> **Your task**
Run through the records and, wherever a line holds the word "repo", return that line.

::::

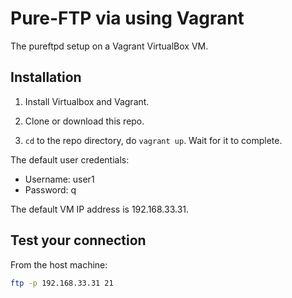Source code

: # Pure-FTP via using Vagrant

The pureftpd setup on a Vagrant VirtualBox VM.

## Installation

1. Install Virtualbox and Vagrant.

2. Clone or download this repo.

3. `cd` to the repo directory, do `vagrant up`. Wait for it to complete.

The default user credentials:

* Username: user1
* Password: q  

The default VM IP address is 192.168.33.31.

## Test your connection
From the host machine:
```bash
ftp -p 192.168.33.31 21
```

::::

> **Response box**
2. Clone or download this repo.
3. `cd` to the repo directory, do `vagrant up`. Wait for it to complete.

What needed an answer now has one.